Aussi ne te soupçonnais-je pas de vouloir dire ce qui ne peut l'être: pas de méprise! Je tentais de dire qu'à parler de l'indicible, le discours nous en permet t.t de m.me une approche.
Par ailleurs, je faisais allusion au coq que je ne sais plus quel cynique avait jeté déplumé (pauvre bête!) en public, interrompant ainsi un discours où Platon prétendait donner une définition suffisante de l'animal. Ne sais plus où j'ai lu cela (dans un livre de Michel Onfray, je crois, que ma flemme m'empêche d'aller chercher pour vérifier!).
Bien heureux -je t'en assure- de te savoir sans le souci d'Esculape!!!
Tm (Tm)
Identificateur : Tm

Inscrit: 1-2005
Envoyé vendredi 11 mars 2005 - 13h34:   

Ah! Voilà:

"La théorie des Idées défendue par l'auteur du "Phédon" ne pouvait guère plaire au sage à la lanterne. Dans sa folie des définitions, Platon avait serti une phrase qui lui semblait rendre exactement compte de l'homme devenu pour l'occasion un bipède sans plumes... Les platoniciens trouvaient le mot juste et la classification opératoire, mais pas Diogène qui, dans son coin, préparait une contre-démonstration de facto: après avoir plumé un coq et jeté l'animal dans toute sa nudité au beau milieu d'une réunion présidée par Platon, le cynique fit, silencieusement, la démonstration que la définition était inadéquate et qu'en tout état de cause, on ne saurait réduire le réel au concept, aux mots. D'où l'usage du coq à des fins nominalistes..."

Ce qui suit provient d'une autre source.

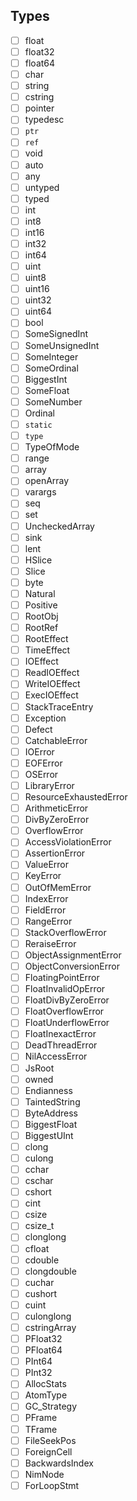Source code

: ## Types

- [ ]  float
- [ ]  float32
- [ ]  float64
- [ ]  char
- [ ]  string
- [ ]  cstring
- [ ]  pointer
- [ ]  typedesc
- [ ]  `ptr`
- [ ]  `ref`
- [ ]  void
- [ ]  auto
- [ ]  any
- [ ]  untyped
- [ ]  typed
- [ ]  int
- [ ]  int8
- [ ]  int16
- [ ]  int32
- [ ]  int64
- [ ]  uint
- [ ]  uint8
- [ ]  uint16
- [ ]  uint32
- [ ]  uint64
- [ ]  bool
- [ ]  SomeSignedInt
- [ ]  SomeUnsignedInt
- [ ]  SomeInteger
- [ ]  SomeOrdinal
- [ ]  BiggestInt
- [ ]  SomeFloat
- [ ]  SomeNumber
- [ ]  Ordinal
- [ ]  `static`
- [ ]  `type`
- [ ]  TypeOfMode
- [ ]  range
- [ ]  array
- [ ]  openArray
- [ ]  varargs
- [ ]  seq
- [ ]  set
- [ ]  UncheckedArray
- [ ]  sink
- [ ]  lent
- [ ]  HSlice
- [ ]  Slice
- [ ]  byte
- [ ]  Natural
- [ ]  Positive
- [ ]  RootObj
- [ ]  RootRef
- [ ]  RootEffect
- [ ]  TimeEffect
- [ ]  IOEffect
- [ ]  ReadIOEffect
- [ ]  WriteIOEffect
- [ ]  ExecIOEffect
- [ ]  StackTraceEntry
- [ ]  Exception
- [ ]  Defect
- [ ]  CatchableError
- [ ]  IOError
- [ ]  EOFError
- [ ]  OSError
- [ ]  LibraryError
- [ ]  ResourceExhaustedError
- [ ]  ArithmeticError
- [ ]  DivByZeroError
- [ ]  OverflowError
- [ ]  AccessViolationError
- [ ]  AssertionError
- [ ]  ValueError
- [ ]  KeyError
- [ ]  OutOfMemError
- [ ]  IndexError
- [ ]  FieldError
- [ ]  RangeError
- [ ]  StackOverflowError
- [ ]  ReraiseError
- [ ]  ObjectAssignmentError
- [ ]  ObjectConversionError
- [ ]  FloatingPointError
- [ ]  FloatInvalidOpError
- [ ]  FloatDivByZeroError
- [ ]  FloatOverflowError
- [ ]  FloatUnderflowError
- [ ]  FloatInexactError
- [ ]  DeadThreadError
- [ ]  NilAccessError
- [ ]  JsRoot
- [ ]  owned
- [ ]  Endianness
- [ ]  TaintedString
- [ ]  ByteAddress
- [ ]  BiggestFloat
- [ ]  BiggestUInt
- [ ]  clong
- [ ]  culong
- [ ]  cchar
- [ ]  cschar
- [ ]  cshort
- [ ]  cint
- [ ]  csize
- [ ]  csize_t
- [ ]  clonglong
- [ ]  cfloat
- [ ]  cdouble
- [ ]  clongdouble
- [ ]  cuchar
- [ ]  cushort
- [ ]  cuint
- [ ]  culonglong
- [ ]  cstringArray
- [ ]  PFloat32
- [ ]  PFloat64
- [ ]  PInt64
- [ ]  PInt32
- [ ]  AllocStats
- [ ]  AtomType
- [ ]  GC_Strategy
- [ ]  PFrame
- [ ]  TFrame
- [ ]  FileSeekPos
- [ ]  ForeignCell
- [ ]  BackwardsIndex
- [ ]  NimNode
- [ ]  ForLoopStmt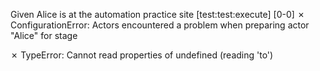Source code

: Given Alice is at the automation practice site
[test:test:execute] [0-0] ✗ ConfigurationError: Actors encountered a problem when preparing actor "Alice" for stage


✗ TypeError: Cannot read properties of undefined (reading 'to')
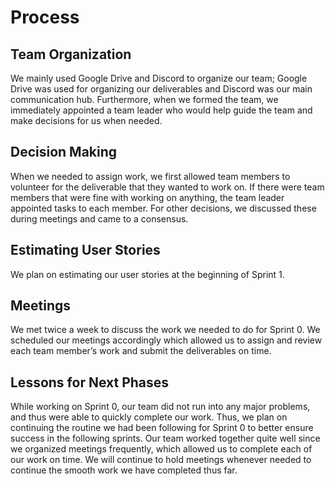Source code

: # Process

## Team Organization

We mainly used Google Drive and Discord to organize our team; Google Drive was used for organizing our deliverables and Discord was our 
main communication hub. Furthermore, when we formed the team, we immediately appointed a team leader who would help guide the team and 
make decisions for us when needed. 

## Decision Making 

When we needed to assign work, we first allowed team members to volunteer for the deliverable that they wanted to work on. If there were 
team members that were fine with working on anything, the team leader appointed tasks to each member. For other decisions, we discussed 
these during meetings and came to a consensus.

## Estimating User Stories

We plan on estimating our user stories at the beginning of Sprint 1.

## Meetings

We met twice a week to discuss the work we needed to do for Sprint 0. We scheduled our meetings accordingly which allowed us to assign and 
review each team member’s work and submit the deliverables on time. 

## Lessons for Next Phases

While working on Sprint 0, our team did not run into any major problems, and thus were able to quickly complete our work. Thus, we plan on continuing 
the routine we had been following for Sprint 0 to better ensure success in the following sprints. Our team worked together quite well since we organized 
meetings frequently, which allowed us to complete each of our work on time. We will continue to hold meetings whenever needed to continue the smooth work 
we have completed thus far.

Michel Onfray, "Cynismes."

(On ne nous dit pas ce qu'en pensa le coq...)
Nicole (Nicole)
Identificateur : Nicole

Inscrit: 7-2001
Envoyé vendredi 11 mars 2005 - 15h00:   

Je cite le poète Tucnev....

...."Tais toi, va-t-en et cache
Tes sentiments et tes pensées
Que dans le profond de ton âme
Elles se lèvent et se couchent
comme les étoiles de la nuit
Regarde-les et tais-toi"...

Regarder son Etre, claquemuré en lui, dans sa puissance et son misérabilisme crevant somme toute de solitude.
Petit miracle en nous, éclot la fleur d' Espoir faiseuse de sens pour un temps, parce que, vient la question du sens du sens.

L'amour, c'est toujours cela de pris, un indicible qui nous pousse dans le firmament.

Alors, j'écris.....

Quelque part au fond
nous autres
sommes bien seuls
Notre désir d'Amour
reste un rêve fou
qui s'échoue sur les rives
de la réalité

Bien à vous.
Nicole
André Carruzzo (Dreas)
Identificateur : Dreas

Inscrit: 1-2005
Envoyé vendredi 11 mars 2005 - 15h47:   

On raconte que le divin Platon, voyant le coq déplumé, aurait ajouté ces mots à sa définition de l’homme : “et qui a des ongles plats et larges.” Ce qui, à cette occasion, n’était pas faire preuve de grande divinité.
Il reste que je préfère Platon à Diogène, même si le premier nommé est parfois bavard.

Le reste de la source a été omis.